▶ **What the task requires**:
Each line starting at the one that contains "[![Review Assignment Due" and ending at the one that contains "- Time limit: ~90 minutes (honor system)." must be returned exactly, and the rest of the listing is left out.

▶ **Study material**:
##########
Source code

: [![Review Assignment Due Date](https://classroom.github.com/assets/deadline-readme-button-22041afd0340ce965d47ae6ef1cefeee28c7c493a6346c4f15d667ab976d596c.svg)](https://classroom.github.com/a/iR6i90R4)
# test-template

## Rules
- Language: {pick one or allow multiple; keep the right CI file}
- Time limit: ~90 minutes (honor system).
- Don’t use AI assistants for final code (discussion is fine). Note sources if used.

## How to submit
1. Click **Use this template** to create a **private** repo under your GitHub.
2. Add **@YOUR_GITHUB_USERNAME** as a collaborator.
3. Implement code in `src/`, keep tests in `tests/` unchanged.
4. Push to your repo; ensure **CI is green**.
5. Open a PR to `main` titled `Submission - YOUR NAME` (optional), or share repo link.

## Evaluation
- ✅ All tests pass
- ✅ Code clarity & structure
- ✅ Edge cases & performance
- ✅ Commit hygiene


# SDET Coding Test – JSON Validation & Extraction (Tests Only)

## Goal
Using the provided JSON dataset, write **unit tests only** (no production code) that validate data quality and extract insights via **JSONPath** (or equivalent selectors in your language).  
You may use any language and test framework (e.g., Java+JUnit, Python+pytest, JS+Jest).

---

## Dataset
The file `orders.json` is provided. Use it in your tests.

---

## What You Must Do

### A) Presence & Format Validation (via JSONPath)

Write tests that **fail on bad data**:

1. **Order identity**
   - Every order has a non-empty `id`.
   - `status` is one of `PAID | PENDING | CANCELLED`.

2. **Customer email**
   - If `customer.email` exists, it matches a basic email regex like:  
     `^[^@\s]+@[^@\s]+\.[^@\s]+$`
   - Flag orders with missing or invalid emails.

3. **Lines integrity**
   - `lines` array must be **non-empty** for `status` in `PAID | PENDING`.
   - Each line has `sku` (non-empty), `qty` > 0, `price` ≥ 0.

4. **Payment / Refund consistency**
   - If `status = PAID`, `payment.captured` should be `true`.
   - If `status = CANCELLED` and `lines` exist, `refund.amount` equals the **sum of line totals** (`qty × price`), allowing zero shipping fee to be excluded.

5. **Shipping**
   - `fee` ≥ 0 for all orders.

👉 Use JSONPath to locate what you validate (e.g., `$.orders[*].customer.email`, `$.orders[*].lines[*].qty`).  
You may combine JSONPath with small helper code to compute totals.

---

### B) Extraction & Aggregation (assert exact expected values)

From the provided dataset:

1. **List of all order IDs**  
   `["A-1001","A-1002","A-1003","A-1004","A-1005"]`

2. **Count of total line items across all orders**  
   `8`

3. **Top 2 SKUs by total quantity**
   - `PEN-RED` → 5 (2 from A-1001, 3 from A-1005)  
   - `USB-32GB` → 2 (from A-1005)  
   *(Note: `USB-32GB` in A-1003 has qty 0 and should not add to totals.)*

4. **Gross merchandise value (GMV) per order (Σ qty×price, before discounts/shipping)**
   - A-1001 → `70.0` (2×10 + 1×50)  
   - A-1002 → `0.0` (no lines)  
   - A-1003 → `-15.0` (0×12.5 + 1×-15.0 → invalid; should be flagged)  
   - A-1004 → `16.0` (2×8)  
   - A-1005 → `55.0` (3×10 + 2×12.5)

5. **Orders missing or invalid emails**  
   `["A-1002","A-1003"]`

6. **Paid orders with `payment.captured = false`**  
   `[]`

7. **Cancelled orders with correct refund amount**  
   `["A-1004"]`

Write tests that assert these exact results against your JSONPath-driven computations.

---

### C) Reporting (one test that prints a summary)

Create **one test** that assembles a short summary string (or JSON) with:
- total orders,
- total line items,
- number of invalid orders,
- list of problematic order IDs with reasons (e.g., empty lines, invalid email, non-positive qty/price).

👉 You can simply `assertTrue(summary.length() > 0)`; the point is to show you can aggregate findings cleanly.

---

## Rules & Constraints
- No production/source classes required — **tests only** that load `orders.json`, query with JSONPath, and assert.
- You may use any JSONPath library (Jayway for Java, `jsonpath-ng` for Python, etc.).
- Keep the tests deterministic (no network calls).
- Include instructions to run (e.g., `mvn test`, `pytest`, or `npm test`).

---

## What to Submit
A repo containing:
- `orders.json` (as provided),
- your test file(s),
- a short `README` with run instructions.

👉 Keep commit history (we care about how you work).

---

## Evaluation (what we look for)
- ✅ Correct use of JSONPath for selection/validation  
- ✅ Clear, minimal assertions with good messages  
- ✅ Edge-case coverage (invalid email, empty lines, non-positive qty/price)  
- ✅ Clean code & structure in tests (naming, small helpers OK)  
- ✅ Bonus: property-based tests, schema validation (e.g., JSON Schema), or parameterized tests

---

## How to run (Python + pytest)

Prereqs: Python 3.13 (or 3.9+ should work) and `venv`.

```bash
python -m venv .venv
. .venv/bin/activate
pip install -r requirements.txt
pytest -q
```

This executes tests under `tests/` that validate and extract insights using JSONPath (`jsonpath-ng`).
##########
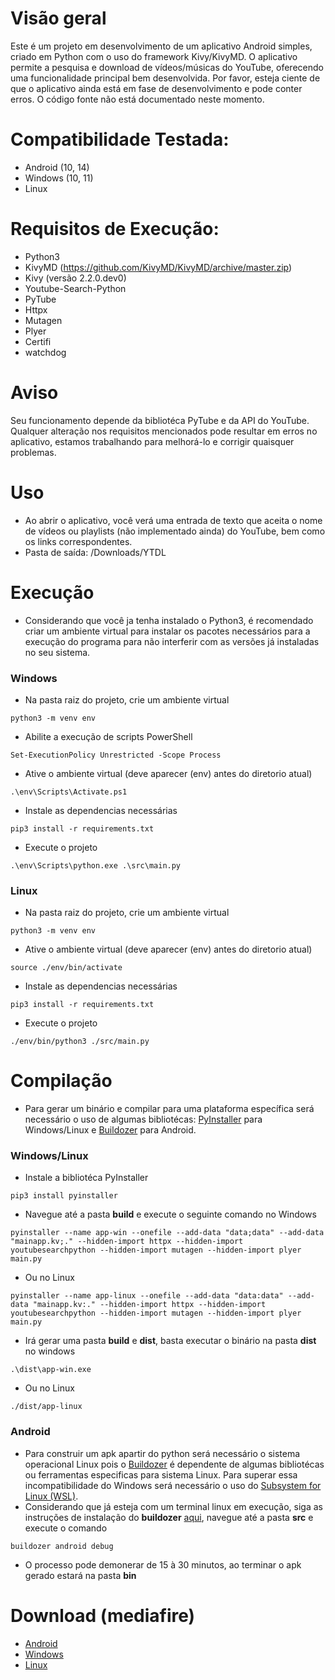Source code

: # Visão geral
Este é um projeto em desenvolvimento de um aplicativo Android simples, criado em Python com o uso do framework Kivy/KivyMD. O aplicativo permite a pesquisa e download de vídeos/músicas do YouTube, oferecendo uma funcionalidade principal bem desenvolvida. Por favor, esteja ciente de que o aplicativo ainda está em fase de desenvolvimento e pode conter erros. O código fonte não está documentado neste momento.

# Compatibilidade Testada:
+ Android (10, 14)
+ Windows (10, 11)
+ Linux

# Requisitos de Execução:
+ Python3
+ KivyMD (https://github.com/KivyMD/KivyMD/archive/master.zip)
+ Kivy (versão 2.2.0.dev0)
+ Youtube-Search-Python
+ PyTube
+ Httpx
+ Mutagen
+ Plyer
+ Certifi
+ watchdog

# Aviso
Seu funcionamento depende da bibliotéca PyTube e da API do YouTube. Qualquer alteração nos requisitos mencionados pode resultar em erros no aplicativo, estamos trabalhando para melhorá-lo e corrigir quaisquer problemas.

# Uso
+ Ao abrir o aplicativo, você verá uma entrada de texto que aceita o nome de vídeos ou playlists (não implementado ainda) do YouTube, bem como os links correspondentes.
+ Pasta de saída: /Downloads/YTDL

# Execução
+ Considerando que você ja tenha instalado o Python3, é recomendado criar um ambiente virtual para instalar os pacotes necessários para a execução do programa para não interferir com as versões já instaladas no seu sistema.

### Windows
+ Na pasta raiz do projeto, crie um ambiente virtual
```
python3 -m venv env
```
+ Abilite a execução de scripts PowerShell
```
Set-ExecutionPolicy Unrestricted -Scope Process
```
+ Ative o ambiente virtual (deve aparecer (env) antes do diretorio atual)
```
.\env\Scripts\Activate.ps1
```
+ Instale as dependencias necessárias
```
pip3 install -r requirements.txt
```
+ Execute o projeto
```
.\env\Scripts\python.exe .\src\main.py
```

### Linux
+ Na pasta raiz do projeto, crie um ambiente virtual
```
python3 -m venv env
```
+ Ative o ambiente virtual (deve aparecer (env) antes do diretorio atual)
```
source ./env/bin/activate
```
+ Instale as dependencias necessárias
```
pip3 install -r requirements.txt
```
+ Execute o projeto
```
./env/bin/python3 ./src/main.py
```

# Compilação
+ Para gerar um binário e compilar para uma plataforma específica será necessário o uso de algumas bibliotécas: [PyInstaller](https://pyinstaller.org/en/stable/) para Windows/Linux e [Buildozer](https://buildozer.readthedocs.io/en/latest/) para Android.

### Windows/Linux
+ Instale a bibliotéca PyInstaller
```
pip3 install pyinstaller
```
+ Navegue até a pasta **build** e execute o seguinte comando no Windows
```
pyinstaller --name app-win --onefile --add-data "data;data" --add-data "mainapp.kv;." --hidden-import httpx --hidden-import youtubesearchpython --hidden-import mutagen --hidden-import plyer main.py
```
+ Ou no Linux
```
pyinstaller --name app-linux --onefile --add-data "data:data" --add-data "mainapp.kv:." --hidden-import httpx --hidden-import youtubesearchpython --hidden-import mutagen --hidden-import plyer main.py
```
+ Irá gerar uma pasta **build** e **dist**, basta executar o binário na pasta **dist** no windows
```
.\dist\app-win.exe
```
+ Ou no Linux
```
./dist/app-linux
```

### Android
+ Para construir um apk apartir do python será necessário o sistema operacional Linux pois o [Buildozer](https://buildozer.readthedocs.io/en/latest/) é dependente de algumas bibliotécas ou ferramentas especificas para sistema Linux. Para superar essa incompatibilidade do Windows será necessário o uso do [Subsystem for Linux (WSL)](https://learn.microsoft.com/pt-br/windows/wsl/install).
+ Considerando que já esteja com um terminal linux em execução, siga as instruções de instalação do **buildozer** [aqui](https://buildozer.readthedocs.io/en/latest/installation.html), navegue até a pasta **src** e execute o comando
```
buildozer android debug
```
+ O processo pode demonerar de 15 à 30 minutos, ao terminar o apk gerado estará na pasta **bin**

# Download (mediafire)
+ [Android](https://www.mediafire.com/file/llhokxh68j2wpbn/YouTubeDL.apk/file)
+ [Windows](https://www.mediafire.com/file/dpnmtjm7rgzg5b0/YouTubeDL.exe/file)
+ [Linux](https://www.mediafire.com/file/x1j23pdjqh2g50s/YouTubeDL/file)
##########
▶ **Task response**:
: [![Review Assignment Due Date](https://classroom.github.com/assets/deadline-readme-button-22041afd0340ce965d47ae6ef1cefeee28c7c493a6346c4f15d667ab976d596c.svg)](https://classroom.github.com/a/iR6i90R4)
# test-template

## Rules
- Language: {pick one or allow multiple; keep the right CI file}
- Time limit: ~90 minutes (honor system).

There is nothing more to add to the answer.